WHAT YOU HAVE TO DO:
Which lines below hold the word "like"? Report each one.

MATERIAL PROVIDED:
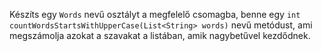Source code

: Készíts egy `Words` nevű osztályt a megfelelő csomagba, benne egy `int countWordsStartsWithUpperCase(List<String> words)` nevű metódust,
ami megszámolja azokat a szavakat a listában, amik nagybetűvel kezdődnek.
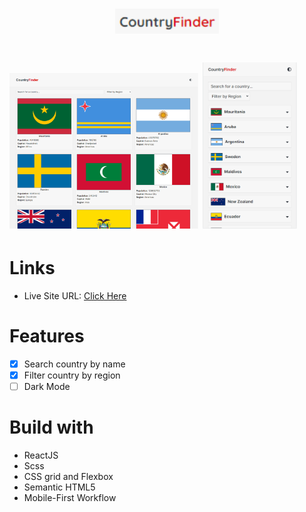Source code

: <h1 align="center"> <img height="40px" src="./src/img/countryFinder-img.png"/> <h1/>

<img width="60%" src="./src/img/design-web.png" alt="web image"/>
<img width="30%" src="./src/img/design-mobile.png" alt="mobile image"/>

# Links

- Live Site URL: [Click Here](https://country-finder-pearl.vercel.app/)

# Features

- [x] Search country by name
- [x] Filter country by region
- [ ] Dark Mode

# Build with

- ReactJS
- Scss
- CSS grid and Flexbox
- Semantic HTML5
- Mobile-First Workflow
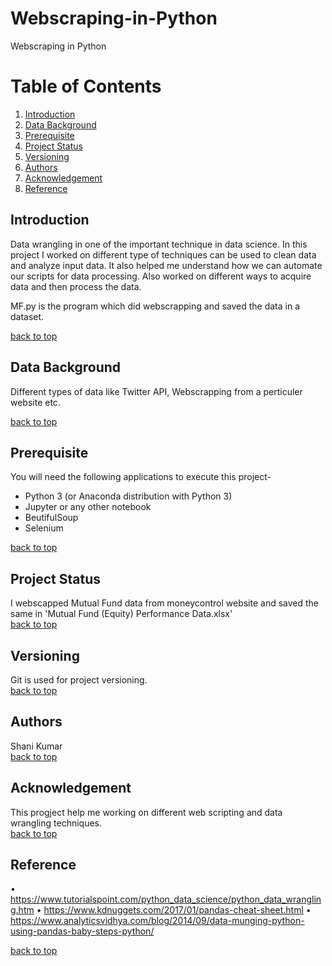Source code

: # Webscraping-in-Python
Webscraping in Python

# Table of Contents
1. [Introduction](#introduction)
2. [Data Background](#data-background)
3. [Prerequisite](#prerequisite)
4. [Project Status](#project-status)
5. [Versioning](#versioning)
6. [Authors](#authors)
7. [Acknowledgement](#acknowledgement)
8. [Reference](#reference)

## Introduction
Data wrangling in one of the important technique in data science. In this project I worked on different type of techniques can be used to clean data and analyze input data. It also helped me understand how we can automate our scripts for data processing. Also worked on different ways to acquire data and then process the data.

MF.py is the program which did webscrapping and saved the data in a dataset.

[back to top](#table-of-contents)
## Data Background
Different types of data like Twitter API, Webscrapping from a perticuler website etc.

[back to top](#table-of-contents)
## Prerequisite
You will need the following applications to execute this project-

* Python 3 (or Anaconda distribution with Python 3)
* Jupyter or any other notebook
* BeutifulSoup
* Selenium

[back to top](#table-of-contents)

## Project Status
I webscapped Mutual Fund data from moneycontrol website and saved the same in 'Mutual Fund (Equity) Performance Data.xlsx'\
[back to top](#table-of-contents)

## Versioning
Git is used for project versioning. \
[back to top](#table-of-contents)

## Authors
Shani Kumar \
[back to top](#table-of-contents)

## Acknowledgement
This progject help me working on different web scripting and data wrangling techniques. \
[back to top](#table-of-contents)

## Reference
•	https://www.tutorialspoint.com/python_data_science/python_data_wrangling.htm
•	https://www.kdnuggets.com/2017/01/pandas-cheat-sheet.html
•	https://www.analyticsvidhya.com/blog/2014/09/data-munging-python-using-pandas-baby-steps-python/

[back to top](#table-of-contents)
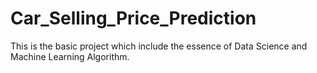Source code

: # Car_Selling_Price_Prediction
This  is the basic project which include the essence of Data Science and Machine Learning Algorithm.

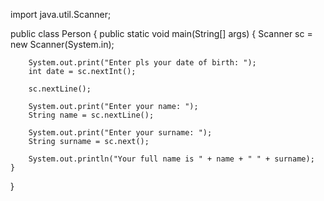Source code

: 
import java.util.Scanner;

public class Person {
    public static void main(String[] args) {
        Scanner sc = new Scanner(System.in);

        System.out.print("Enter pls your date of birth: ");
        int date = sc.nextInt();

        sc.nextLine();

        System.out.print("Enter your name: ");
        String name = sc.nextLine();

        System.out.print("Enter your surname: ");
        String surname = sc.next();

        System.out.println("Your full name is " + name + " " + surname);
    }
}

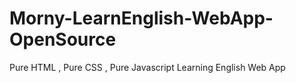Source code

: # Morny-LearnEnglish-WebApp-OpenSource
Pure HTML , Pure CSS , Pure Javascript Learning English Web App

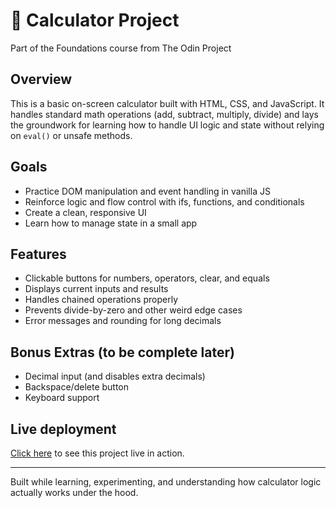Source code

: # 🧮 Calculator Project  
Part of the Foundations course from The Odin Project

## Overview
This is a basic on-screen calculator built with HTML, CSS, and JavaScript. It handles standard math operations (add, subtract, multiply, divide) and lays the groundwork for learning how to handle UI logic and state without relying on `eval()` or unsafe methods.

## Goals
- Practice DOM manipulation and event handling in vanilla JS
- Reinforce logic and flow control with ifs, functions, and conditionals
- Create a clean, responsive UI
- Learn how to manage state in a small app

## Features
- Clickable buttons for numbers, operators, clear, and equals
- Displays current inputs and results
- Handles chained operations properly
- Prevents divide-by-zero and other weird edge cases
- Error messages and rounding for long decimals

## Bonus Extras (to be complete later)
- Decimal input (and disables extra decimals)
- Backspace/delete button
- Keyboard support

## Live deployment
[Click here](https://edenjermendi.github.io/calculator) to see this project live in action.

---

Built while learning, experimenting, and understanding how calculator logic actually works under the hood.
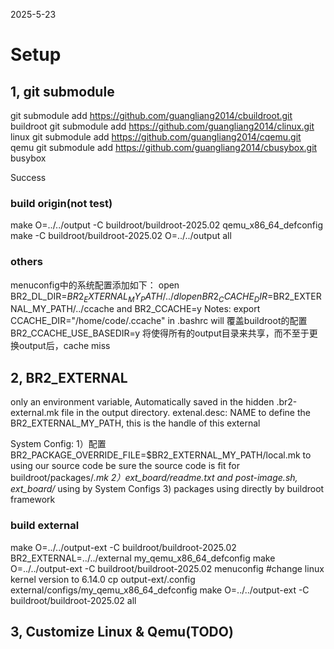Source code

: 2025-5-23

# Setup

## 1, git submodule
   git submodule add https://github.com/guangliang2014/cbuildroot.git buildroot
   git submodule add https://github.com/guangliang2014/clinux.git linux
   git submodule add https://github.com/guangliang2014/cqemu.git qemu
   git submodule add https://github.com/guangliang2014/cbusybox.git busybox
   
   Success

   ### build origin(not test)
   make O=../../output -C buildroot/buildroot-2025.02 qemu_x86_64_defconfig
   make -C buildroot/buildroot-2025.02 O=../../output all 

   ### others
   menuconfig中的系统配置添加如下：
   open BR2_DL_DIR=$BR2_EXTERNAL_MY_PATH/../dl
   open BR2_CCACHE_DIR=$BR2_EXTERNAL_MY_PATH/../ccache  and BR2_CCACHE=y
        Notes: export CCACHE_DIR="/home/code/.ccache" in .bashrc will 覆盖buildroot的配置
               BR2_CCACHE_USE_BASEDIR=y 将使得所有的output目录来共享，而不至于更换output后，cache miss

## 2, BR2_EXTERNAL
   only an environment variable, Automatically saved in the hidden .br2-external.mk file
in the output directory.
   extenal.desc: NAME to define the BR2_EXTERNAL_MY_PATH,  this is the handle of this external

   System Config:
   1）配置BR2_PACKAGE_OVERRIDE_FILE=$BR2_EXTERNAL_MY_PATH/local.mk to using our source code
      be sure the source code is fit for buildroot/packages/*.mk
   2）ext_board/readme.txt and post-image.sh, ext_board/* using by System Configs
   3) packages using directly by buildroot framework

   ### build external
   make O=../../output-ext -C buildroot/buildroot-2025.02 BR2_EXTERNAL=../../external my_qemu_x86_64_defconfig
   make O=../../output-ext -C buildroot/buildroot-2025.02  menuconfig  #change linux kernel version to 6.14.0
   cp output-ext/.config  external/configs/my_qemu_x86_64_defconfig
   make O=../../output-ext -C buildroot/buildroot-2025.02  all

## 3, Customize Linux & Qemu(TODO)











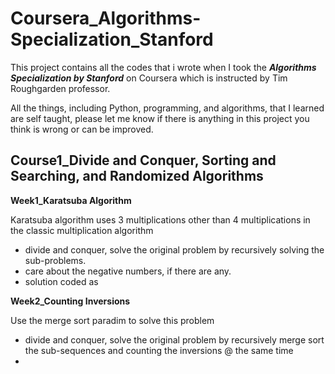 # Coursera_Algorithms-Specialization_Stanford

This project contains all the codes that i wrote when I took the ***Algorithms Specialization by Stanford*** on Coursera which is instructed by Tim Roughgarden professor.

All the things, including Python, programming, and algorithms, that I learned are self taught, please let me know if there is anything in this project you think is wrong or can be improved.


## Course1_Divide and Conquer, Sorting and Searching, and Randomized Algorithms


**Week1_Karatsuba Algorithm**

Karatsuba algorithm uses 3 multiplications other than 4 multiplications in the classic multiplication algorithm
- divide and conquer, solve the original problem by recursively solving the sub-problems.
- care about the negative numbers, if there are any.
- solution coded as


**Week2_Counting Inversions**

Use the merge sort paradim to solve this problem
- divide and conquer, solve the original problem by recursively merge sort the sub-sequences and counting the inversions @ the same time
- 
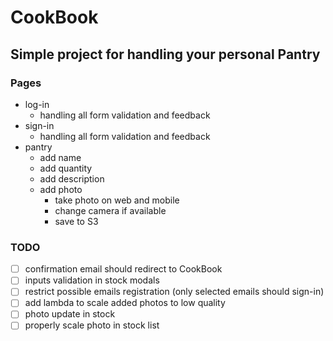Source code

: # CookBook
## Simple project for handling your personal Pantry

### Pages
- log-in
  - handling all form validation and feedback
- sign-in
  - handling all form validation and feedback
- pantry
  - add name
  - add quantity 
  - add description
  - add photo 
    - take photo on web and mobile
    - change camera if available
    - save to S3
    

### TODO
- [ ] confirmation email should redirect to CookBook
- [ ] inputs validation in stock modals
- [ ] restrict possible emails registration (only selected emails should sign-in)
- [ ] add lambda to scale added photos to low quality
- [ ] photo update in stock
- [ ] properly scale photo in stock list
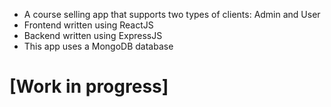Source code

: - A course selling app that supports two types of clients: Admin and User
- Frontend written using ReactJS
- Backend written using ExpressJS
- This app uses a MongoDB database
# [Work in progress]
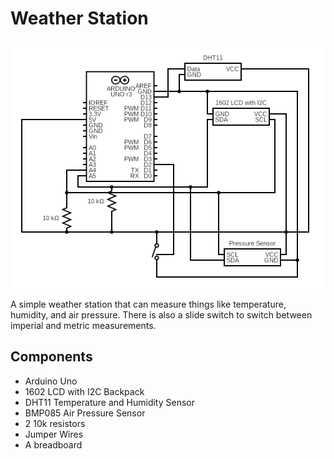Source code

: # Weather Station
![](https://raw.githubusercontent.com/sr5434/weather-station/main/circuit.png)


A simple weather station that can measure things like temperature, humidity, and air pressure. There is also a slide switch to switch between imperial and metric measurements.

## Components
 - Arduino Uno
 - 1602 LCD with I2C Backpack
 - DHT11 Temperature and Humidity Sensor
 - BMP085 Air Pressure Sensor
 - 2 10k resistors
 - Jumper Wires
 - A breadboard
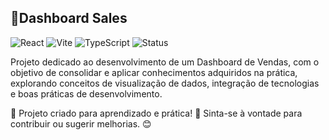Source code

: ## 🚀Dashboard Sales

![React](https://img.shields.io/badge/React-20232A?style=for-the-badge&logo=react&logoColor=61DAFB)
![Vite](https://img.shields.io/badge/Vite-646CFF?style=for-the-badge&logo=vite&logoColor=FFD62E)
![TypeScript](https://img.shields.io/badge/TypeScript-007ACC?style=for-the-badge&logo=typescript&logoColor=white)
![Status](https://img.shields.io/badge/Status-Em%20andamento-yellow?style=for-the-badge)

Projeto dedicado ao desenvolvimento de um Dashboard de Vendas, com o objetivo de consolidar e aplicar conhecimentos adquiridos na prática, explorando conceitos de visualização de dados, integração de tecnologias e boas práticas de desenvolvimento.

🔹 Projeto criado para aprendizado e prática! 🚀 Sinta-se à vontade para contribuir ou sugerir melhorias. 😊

OUTPUT FOR THIS TASK:
Different types of data like Twitter API, Webscrapping from a perticuler website etc.
A simple weather station that can measure things like temperature, humidity, and air pressure. There is also a slide switch to switch between imperial and metric measurements.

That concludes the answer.